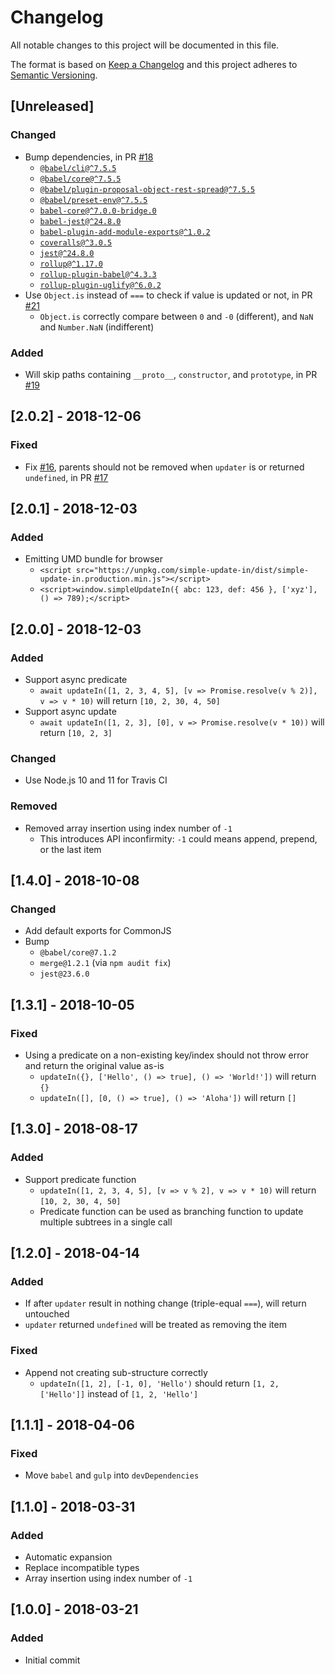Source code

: # Changelog
All notable changes to this project will be documented in this file.

The format is based on [Keep a Changelog](http://keepachangelog.com/en/1.0.0/)
and this project adheres to [Semantic Versioning](http://semver.org/spec/v2.0.0.html).

## [Unreleased]

### Changed
- Bump dependencies, in PR [#18](https://github.com/compulim/simple-update-in/pulls/18)
   - [`@babel/cli@^7.5.5`](https://www.npmjs.com/package/@babel/cli)
   - [`@babel/core@^7.5.5`](https://www.npmjs.com/package/@babel/core)
   - [`@babel/plugin-proposal-object-rest-spread@^7.5.5`](https://www.npmjs.com/package/@babel/plugin-proposal-object-rest-spread)
   - [`@babel/preset-env@^7.5.5`](https://www.npmjs.com/package/@babel/preset-env)
   - [`babel-core@^7.0.0-bridge.0`](https://www.npmjs.com/package/babel-core)
   - [`babel-jest@^24.8.0`](https://www.npmjs.com/package/babel-jest)
   - [`babel-plugin-add-module-exports@^1.0.2`](https://www.npmjs.com/package/babel-plugin-add-module-exports)
   - [`coveralls@^3.0.5`](https://www.npmjs.com/package/coveralls)
   - [`jest@^24.8.0`](https://www.npmjs.com/package/jest)
   - [`rollup@^1.17.0`](https://www.npmjs.com/package/rollup)
   - [`rollup-plugin-babel@^4.3.3`](https://www.npmjs.com/package/rollup-plugin-babel)
   - [`rollup-plugin-uglify@^6.0.2`](https://www.npmjs.com/package/rollup-plugin-uglify)
- Use `Object.is` instead of `===` to check if value is updated or not, in PR [#21](https://github.com/compulim/simple-update-in/pull/21)
   - `Object.is` correctly compare between `0` and `-0` (different), and `NaN` and `Number.NaN` (indifferent)

### Added
- Will skip paths containing `__proto__`, `constructor`, and `prototype`, in PR [#19](https://github.com/compulim/simple-update-in/pull/19)

## [2.0.2] - 2018-12-06
### Fixed
- Fix [#16](https://github.com/compulim/simple-update-in/issues/16), parents should not be removed when `updater` is or returned `undefined`, in PR [#17](https://github.com/compulim/simple-update-in/pull/17)

## [2.0.1] - 2018-12-03
### Added
- Emitting UMD bundle for browser
   - `<script src="https://unpkg.com/simple-update-in/dist/simple-update-in.production.min.js"></script>`
   - `<script>window.simpleUpdateIn({ abc: 123, def: 456 }, ['xyz'], () => 789);</script>`

## [2.0.0] - 2018-12-03
### Added
- Support async predicate
   - `await updateIn([1, 2, 3, 4, 5], [v => Promise.resolve(v % 2)], v => v * 10)` will return `[10, 2, 30, 4, 50]`
- Support async update
   - `await updateIn([1, 2, 3], [0], v => Promise.resolve(v * 10))` will return `[10, 2, 3]`

### Changed
- Use Node.js 10 and 11 for Travis CI

### Removed
- Removed array insertion using index number of `-1`
   - This introduces API inconfirmity: `-1` could means append, prepend, or the last item

## [1.4.0] - 2018-10-08
### Changed
- Add default exports for CommonJS
- Bump
   - `@babel/core@7.1.2`
   - `merge@1.2.1` (via `npm audit fix`)
   - `jest@23.6.0`

## [1.3.1] - 2018-10-05
### Fixed
- Using a predicate on a non-existing key/index should not throw error and return the original value as-is
   - `updateIn({}, ['Hello', () => true], () => 'World!'])` will return `{}`
   - `updateIn([], [0, () => true], () => 'Aloha'])` will return `[]`

## [1.3.0] - 2018-08-17
### Added
- Support predicate function
   - `updateIn([1, 2, 3, 4, 5], [v => v % 2], v => v * 10)` will return `[10, 2, 30, 4, 50]`
   - Predicate function can be used as branching function to update multiple subtrees in a single call

## [1.2.0] - 2018-04-14
### Added
- If after `updater` result in nothing change (triple-equal `===`), will return untouched
- `updater` returned `undefined` will be treated as removing the item

### Fixed
- Append not creating sub-structure correctly
   - `updateIn([1, 2], [-1, 0], 'Hello')` should return `[1, 2, ['Hello']]` instead of `[1, 2, 'Hello']`

## [1.1.1] - 2018-04-06
### Fixed
- Move `babel` and `gulp` into `devDependencies`

## [1.1.0] - 2018-03-31
### Added
- Automatic expansion
- Replace incompatible types
- Array insertion using index number of `-1`

## [1.0.0] - 2018-03-21
### Added
- Initial commit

__________

▸ What the task requires:
Transcribe the listing word for word, but keep its pictures out of the copy.

▸ Answer space:
Source code

: # Changelog
All notable changes to this project will be documented in this file.

The format is based on [Keep a Changelog](http://keepachangelog.com/en/1.0.0/)
and this project adheres to [Semantic Versioning](http://semver.org/spec/v2.0.0.html).

## [Unreleased]

### Changed
- Bump dependencies, in PR [#18](https://github.com/compulim/simple-update-in/pulls/18)
   - [`@babel/cli@^7.5.5`](https://www.npmjs.com/package/@babel/cli)
   - [`@babel/core@^7.5.5`](https://www.npmjs.com/package/@babel/core)
   - [`@babel/plugin-proposal-object-rest-spread@^7.5.5`](https://www.npmjs.com/package/@babel/plugin-proposal-object-rest-spread)
   - [`@babel/preset-env@^7.5.5`](https://www.npmjs.com/package/@babel/preset-env)
   - [`babel-core@^7.0.0-bridge.0`](https://www.npmjs.com/package/babel-core)
   - [`babel-jest@^24.8.0`](https://www.npmjs.com/package/babel-jest)
   - [`babel-plugin-add-module-exports@^1.0.2`](https://www.npmjs.com/package/babel-plugin-add-module-exports)
   - [`coveralls@^3.0.5`](https://www.npmjs.com/package/coveralls)
   - [`jest@^24.8.0`](https://www.npmjs.com/package/jest)
   - [`rollup@^1.17.0`](https://www.npmjs.com/package/rollup)
   - [`rollup-plugin-babel@^4.3.3`](https://www.npmjs.com/package/rollup-plugin-babel)
   - [`rollup-plugin-uglify@^6.0.2`](https://www.npmjs.com/package/rollup-plugin-uglify)
- Use `Object.is` instead of `===` to check if value is updated or not, in PR [#21](https://github.com/compulim/simple-update-in/pull/21)
   - `Object.is` correctly compare between `0` and `-0` (different), and `NaN` and `Number.NaN` (indifferent)

### Added
- Will skip paths containing `__proto__`, `constructor`, and `prototype`, in PR [#19](https://github.com/compulim/simple-update-in/pull/19)

## [2.0.2] - 2018-12-06
### Fixed
- Fix [#16](https://github.com/compulim/simple-update-in/issues/16), parents should not be removed when `updater` is or returned `undefined`, in PR [#17](https://github.com/compulim/simple-update-in/pull/17)

## [2.0.1] - 2018-12-03
### Added
- Emitting UMD bundle for browser
   - `<script src="https://unpkg.com/simple-update-in/dist/simple-update-in.production.min.js"></script>`
   - `<script>window.simpleUpdateIn({ abc: 123, def: 456 }, ['xyz'], () => 789);</script>`

## [2.0.0] - 2018-12-03
### Added
- Support async predicate
   - `await updateIn([1, 2, 3, 4, 5], [v => Promise.resolve(v % 2)], v => v * 10)` will return `[10, 2, 30, 4, 50]`
- Support async update
   - `await updateIn([1, 2, 3], [0], v => Promise.resolve(v * 10))` will return `[10, 2, 3]`

### Changed
- Use Node.js 10 and 11 for Travis CI

### Removed
- Removed array insertion using index number of `-1`
   - This introduces API inconfirmity: `-1` could means append, prepend, or the last item

## [1.4.0] - 2018-10-08
### Changed
- Add default exports for CommonJS
- Bump
   - `@babel/core@7.1.2`
   - `merge@1.2.1` (via `npm audit fix`)
   - `jest@23.6.0`

## [1.3.1] - 2018-10-05
### Fixed
- Using a predicate on a non-existing key/index should not throw error and return the original value as-is
   - `updateIn({}, ['Hello', () => true], () => 'World!'])` will return `{}`
   - `updateIn([], [0, () => true], () => 'Aloha'])` will return `[]`

## [1.3.0] - 2018-08-17
### Added
- Support predicate function
   - `updateIn([1, 2, 3, 4, 5], [v => v % 2], v => v * 10)` will return `[10, 2, 30, 4, 50]`
   - Predicate function can be used as branching function to update multiple subtrees in a single call

## [1.2.0] - 2018-04-14
### Added
- If after `updater` result in nothing change (triple-equal `===`), will return untouched
- `updater` returned `undefined` will be treated as removing the item

### Fixed
- Append not creating sub-structure correctly
   - `updateIn([1, 2], [-1, 0], 'Hello')` should return `[1, 2, ['Hello']]` instead of `[1, 2, 'Hello']`

## [1.1.1] - 2018-04-06
### Fixed
- Move `babel` and `gulp` into `devDependencies`

## [1.1.0] - 2018-03-31
### Added
- Automatic expansion
- Replace incompatible types
- Array insertion using index number of `-1`

## [1.0.0] - 2018-03-21
### Added
- Initial commit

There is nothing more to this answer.